---
title: "Evidence"
description: "One big difference in the coverage was the evidence. Gore is saddled with a long public record. Bush is not. Or, at the very least, Bush&#8217;s record requires more original reporting to dig out. Nearly half of all the assertions about Gore (46%) were based on his public record, including his campaign fundraising. In contrast, [&hellip;]"
date: "2000-07-27"
authors:
  - name: "Benjamin Wormald"
url: "https://www.pewresearch.org/journalism/2000/07/27/evidence/"
---

# Evidence

One big difference in the coverage was the evidence.

Gore is saddled with a long public record. Bush is not. Or, at the very least, Bush's record requires more original reporting to dig out.

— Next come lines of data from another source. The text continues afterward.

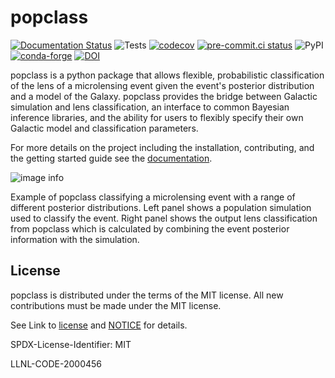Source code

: # popclass

[![Documentation Status](https://readthedocs.org/projects/popclass/badge/?version=latest)](https://popclass.readthedocs.io/en/latest/?badge=latest) ![Tests](https://github.com/LLNL/popclass/actions/workflows/test.yml/badge.svg) [![codecov](https://codecov.io/gh/LLNL/popclass/graph/badge.svg?token=A4DAAGSE2V)](https://codecov.io/gh/LLNL/popclass) [![pre-commit.ci status](https://results.pre-commit.ci/badge/github/LLNL/popclass/main.svg)](https://results.pre-commit.ci/latest/github/LLNL/popclass/main) ![PyPI](https://img.shields.io/pypi/v/popclass?label=pypi%20package) [![conda-forge](https://anaconda.org/conda-forge/popclass/badges/version.svg)](https://anaconda.org/conda-forge/popclass) [![DOI](https://joss.theoj.org/papers/10.21105/joss.07769/status.svg)](https://doi.org/10.21105/joss.07769)

popclass is a python package that allows flexible, probabilistic classification of
the lens of a microlensing event given the event's posterior distribution and a model of
the Galaxy. popclass provides the bridge between Galactic simulation and lens classification,
an interface to common Bayesian inference libraries, and the ability for users to flexibly
specify their own Galactic model and classification parameters.

For more details on the project including the installation, contributing, and the getting started guide see the [documentation](https://popclass.readthedocs.io).

![image info](./docs/images/lens_class.gif)

Example of popclass classifying a microlensing event with a range of different posterior distributions. Left panel shows a population simulation used to classify the event. Right panel shows the output lens classification from popclass which is calculated by combining the event posterior information with the simulation.

## License

popclass is distributed under the terms of the MIT license. All new contributions must be made under the MIT license.

See Link to [license](https://github.com/LLNL/popclass/blob/main/LICENSE) and [NOTICE](https://github.com/LLNL/popclass/blob/main/NOTICE) for details.

SPDX-License-Identifier: MIT

LLNL-CODE-2000456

Nearly half of all the assertions about Gore (46%) were based on his public record, including his campaign fundraising. In contrast, only one in ten of the statements about Bush's character studied here (11%) was tied to his record.

The assertions about Bush were usually based on something softer, or at least more under his control. More than a third (34%) had to do with how he ran his campaign or the policy stances he had put forward as part of it.

Another quarter of the assertions about Bush (25%) cited no evidence. In contrast, only 15% of the Gore assertions were unsupported.

This suggests that Bush can still run as a persona of his own creation to a much greater extent than Gore.